>>>
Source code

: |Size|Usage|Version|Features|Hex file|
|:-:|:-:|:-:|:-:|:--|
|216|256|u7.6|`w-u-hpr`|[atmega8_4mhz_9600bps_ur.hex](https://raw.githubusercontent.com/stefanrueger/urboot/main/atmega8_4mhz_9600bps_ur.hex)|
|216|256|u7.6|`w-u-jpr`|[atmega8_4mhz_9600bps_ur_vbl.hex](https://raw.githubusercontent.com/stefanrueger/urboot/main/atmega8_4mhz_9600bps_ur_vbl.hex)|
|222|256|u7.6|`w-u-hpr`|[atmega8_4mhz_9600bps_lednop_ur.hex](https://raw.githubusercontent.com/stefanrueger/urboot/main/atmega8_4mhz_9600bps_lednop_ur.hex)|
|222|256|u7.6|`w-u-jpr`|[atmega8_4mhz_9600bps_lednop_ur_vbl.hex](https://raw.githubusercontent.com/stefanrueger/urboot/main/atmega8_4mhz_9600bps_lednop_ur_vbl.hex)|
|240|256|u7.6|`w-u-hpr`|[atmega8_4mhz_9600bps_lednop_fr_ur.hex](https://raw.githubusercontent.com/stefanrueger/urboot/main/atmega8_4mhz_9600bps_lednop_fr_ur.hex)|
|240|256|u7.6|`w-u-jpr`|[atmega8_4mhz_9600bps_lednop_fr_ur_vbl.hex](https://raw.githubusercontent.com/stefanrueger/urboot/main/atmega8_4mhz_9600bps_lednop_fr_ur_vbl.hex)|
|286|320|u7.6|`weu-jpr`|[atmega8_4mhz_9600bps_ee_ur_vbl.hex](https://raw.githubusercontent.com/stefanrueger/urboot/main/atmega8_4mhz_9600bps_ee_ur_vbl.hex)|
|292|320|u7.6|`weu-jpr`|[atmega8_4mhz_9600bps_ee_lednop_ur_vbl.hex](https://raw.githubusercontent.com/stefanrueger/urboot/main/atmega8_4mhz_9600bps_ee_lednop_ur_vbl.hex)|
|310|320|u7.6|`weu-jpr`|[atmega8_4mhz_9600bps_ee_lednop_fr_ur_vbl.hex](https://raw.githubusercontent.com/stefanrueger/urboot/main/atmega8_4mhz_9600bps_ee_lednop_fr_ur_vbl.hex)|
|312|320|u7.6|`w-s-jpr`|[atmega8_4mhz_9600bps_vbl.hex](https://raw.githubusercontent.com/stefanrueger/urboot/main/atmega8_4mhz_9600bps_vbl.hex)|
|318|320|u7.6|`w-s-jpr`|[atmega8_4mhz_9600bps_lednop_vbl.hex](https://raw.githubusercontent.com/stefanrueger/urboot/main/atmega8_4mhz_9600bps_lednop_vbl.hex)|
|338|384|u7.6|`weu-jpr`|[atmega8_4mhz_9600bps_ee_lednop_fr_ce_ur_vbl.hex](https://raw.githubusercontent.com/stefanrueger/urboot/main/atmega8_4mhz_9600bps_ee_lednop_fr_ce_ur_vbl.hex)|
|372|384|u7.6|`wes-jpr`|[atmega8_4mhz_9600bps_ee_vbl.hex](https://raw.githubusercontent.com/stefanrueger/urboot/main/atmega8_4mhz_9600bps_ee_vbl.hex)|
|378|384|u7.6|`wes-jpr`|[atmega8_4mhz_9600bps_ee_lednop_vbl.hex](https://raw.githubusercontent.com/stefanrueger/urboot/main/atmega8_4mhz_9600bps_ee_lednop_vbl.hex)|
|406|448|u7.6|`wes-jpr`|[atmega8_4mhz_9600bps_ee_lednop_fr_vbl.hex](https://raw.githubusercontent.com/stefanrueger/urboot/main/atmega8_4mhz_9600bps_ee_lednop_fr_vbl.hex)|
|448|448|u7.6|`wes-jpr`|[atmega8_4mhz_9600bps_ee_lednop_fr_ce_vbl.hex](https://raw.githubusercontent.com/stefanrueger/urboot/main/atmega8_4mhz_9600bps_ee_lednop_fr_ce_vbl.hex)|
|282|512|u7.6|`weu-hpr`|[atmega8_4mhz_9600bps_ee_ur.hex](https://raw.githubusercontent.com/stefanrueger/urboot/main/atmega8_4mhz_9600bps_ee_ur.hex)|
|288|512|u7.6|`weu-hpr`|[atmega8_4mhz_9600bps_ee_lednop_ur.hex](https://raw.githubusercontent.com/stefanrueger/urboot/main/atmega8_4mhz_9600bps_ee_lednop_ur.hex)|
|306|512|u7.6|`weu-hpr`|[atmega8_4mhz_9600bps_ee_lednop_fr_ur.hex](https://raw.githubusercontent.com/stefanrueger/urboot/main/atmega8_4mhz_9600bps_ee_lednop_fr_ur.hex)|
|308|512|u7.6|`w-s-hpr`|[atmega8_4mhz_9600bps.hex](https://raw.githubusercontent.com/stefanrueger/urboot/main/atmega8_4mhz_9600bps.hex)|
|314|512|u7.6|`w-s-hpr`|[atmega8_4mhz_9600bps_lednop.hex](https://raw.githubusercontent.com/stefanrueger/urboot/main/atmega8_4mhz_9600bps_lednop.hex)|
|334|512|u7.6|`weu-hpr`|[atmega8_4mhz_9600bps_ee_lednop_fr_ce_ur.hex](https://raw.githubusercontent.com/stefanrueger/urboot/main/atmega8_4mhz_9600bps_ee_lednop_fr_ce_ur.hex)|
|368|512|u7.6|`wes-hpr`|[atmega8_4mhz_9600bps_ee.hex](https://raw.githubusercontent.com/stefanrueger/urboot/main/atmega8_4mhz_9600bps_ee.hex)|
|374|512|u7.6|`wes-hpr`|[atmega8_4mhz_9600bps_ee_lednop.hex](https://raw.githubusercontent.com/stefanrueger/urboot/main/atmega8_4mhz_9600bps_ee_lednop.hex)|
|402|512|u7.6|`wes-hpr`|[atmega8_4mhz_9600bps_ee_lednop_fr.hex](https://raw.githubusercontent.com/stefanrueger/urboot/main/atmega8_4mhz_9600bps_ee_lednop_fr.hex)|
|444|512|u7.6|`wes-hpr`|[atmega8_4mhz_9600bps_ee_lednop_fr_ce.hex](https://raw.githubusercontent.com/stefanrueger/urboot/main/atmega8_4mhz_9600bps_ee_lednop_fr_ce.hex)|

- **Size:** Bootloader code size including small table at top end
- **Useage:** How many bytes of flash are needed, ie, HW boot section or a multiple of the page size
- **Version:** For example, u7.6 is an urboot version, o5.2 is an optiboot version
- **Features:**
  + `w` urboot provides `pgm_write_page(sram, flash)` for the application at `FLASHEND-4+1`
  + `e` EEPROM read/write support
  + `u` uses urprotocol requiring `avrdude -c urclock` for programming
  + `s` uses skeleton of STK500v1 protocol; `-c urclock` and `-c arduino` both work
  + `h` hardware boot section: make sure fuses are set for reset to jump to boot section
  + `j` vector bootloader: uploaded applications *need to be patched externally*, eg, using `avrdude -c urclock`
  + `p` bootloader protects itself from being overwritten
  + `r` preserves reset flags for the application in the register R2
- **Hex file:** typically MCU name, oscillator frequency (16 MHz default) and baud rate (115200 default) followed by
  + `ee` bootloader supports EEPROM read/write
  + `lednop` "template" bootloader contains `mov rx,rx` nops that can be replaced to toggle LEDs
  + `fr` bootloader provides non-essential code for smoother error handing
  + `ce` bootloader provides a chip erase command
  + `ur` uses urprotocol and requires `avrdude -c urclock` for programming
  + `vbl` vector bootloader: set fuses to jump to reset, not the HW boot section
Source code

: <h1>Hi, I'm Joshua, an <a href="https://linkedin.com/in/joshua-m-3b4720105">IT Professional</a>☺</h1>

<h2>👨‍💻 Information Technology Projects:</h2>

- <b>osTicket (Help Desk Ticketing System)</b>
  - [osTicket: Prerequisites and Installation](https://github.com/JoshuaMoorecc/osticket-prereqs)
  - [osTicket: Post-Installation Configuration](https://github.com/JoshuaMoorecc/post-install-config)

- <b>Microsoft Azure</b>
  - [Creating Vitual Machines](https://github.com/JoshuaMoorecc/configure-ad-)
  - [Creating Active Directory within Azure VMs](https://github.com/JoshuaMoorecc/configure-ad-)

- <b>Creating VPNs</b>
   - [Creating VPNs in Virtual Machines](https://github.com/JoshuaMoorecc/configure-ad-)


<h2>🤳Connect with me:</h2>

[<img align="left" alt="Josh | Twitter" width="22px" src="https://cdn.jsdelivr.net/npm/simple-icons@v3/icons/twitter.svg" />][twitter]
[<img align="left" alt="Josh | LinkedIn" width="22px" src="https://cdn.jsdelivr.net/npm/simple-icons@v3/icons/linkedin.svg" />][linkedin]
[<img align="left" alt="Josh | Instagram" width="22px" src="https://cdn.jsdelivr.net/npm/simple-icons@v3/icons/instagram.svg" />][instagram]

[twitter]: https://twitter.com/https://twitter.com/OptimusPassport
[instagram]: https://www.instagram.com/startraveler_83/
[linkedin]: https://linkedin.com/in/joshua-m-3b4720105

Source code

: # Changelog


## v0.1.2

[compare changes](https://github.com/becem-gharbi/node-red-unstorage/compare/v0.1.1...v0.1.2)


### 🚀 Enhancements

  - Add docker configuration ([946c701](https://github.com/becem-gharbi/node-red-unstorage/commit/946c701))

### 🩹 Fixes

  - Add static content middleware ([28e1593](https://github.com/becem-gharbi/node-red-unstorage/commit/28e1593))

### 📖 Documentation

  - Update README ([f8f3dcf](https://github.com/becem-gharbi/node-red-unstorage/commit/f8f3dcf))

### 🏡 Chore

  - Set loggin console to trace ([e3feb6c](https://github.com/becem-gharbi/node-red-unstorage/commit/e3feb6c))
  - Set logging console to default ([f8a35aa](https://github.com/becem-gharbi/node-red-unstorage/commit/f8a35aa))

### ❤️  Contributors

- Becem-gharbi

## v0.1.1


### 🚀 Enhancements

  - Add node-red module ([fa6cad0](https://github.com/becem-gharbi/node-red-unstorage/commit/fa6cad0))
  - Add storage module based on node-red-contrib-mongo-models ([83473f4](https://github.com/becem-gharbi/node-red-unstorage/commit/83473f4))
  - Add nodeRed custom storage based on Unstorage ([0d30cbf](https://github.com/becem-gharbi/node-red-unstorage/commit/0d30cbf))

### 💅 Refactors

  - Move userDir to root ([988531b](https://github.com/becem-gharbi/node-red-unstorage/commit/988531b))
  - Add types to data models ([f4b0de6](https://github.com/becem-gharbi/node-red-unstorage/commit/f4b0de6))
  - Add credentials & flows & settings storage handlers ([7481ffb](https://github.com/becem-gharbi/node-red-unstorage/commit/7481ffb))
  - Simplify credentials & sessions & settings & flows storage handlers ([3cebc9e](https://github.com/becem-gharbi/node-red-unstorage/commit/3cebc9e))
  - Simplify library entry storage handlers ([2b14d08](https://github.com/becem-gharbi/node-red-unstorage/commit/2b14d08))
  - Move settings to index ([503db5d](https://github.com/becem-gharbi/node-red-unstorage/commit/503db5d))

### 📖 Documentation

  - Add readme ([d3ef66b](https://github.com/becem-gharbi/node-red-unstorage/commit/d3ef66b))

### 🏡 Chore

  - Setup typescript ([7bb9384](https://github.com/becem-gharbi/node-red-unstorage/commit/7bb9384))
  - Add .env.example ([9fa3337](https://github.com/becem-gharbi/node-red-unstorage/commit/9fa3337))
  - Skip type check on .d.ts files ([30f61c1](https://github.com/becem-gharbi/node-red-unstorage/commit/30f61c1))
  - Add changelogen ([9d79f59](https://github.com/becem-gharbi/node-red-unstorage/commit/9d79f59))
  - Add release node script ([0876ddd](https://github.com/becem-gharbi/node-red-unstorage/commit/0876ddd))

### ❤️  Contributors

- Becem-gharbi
<<<
◆ **What to work on**
Copy the lines above exactly, beginning at the line that has "uses urprotocol requiring" and stopping after the line that has "<h2>🤳Connect with me:</h2>", and omit the rest.

◆ **Exercise solution**
  + `u` uses urprotocol requiring `avrdude -c urclock` for programming
  + `s` uses skeleton of STK500v1 protocol; `-c urclock` and `-c arduino` both work
  + `h` hardware boot section: make sure fuses are set for reset to jump to boot section
  + `j` vector bootloader: uploaded applications *need to be patched externally*, eg, using `avrdude -c urclock`
  + `p` bootloader protects itself from being overwritten
  + `r` preserves reset flags for the application in the register R2
- **Hex file:** typically MCU name, oscillator frequency (16 MHz default) and baud rate (115200 default) followed by
  + `ee` bootloader supports EEPROM read/write
  + `lednop` "template" bootloader contains `mov rx,rx` nops that can be replaced to toggle LEDs
  + `fr` bootloader provides non-essential code for smoother error handing
  + `ce` bootloader provides a chip erase command
  + `ur` uses urprotocol and requires `avrdude -c urclock` for programming
  + `vbl` vector bootloader: set fuses to jump to reset, not the HW boot section
Source code

: <h1>Hi, I'm Joshua, an <a href="https://linkedin.com/in/joshua-m-3b4720105">IT Professional</a>☺</h1>

<h2>👨‍💻 Information Technology Projects:</h2>

- <b>osTicket (Help Desk Ticketing System)</b>
  - [osTicket: Prerequisites and Installation](https://github.com/JoshuaMoorecc/osticket-prereqs)
  - [osTicket: Post-Installation Configuration](https://github.com/JoshuaMoorecc/post-install-config)

- <b>Microsoft Azure</b>
  - [Creating Vitual Machines](https://github.com/JoshuaMoorecc/configure-ad-)
  - [Creating Active Directory within Azure VMs](https://github.com/JoshuaMoorecc/configure-ad-)

- <b>Creating VPNs</b>
   - [Creating VPNs in Virtual Machines](https://github.com/JoshuaMoorecc/configure-ad-)


<h2>🤳Connect with me:</h2>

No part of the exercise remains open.